There is widespread confusion about the protocol of ordering a wine in a restaurant. The person who orders the wine gets to taste a small amount before it is poured. However, this assumes a lot of knowledge on the part of the customer. It’s perhaps a bit unfair to assume that most guests know exactly what the ‘taste’ is for.
First, you order the wine. The sommelier fetches the wine, brings it to your table, and shows you the bottle so you can check what you have ordered. Then, one of two things happen. In most places, they will open it table side and pour a small amount for the person who ordered it.
In some (usually high-end) places, the sommelier will open the wine at a station distant from the table and taste it first. Then, if it is faulty, they can discretely change the bottle. They will then bring the open bottle to the table and let whoever ordered the wine taste it, and there shouldn’t be a problem.
So, if you are given the wine to taste, what are you looking for? You are looking for an obvious wine fault, and usually this means cork taint. Theoretically, you could reject the wine if it was heavily bretty or reduced, but it would have to be pretty far gone for this to be appropriate. If a wine was completely oxidised, then you can also reject it, but for a very old wine this could be tricky.
What you are not doing is tasting the wine to see if it is just right for you tonight. The only acceptable reason to reject a wine is faultiness.
The big issue here is what happens if you think the wine is cork tainted, but the sommelier disagrees. This should never happen: if you think it is cork tainted, the wine is cork tainted. Sommeliers: you can only lose if you start entering into a negotiation over cork taint or not. You have ruined your guests’ evening. Don’t do it.

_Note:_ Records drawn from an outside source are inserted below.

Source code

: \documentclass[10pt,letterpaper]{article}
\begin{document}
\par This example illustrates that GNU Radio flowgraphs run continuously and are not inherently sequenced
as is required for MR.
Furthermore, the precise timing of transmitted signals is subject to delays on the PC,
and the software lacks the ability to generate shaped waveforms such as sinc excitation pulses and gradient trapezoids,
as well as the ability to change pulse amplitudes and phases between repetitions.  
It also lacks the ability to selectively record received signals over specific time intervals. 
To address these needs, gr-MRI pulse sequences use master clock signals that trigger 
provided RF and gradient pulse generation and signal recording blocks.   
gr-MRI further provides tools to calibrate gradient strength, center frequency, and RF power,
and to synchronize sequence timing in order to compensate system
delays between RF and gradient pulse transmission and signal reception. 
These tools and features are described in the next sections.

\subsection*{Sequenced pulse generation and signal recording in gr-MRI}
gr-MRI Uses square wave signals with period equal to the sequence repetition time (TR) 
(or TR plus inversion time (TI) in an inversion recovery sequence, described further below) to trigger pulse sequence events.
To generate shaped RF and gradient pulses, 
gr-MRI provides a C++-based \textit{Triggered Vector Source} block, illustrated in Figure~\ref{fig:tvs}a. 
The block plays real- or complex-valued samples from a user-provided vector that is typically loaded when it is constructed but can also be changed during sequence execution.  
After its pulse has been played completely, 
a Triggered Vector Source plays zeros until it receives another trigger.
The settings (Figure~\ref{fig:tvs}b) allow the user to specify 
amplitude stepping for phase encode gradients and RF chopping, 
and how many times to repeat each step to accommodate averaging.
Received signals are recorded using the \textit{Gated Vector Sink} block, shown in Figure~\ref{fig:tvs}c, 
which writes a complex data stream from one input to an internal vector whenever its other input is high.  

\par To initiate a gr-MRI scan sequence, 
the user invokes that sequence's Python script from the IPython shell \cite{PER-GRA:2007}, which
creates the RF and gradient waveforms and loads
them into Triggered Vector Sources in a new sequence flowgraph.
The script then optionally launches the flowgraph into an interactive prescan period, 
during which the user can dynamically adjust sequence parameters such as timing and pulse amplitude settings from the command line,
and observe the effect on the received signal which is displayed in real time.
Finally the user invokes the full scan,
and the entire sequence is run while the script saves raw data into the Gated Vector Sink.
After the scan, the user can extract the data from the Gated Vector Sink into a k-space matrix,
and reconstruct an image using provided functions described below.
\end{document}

To sum up, the next time you will go to a restaurant and order a wine, try to follow this protocol:
- The person ordering tastes the wine;
- In an ideal world the sommelier or server also tastes the wine, away from the table;
- If the wine has a clear fault, it can be rejected;
- Otherwise, the wine is then poured for the guests;
- If the customer rejects the wine, then the wine is replaced. It is not the beginning of a negotiation: this cannot end well.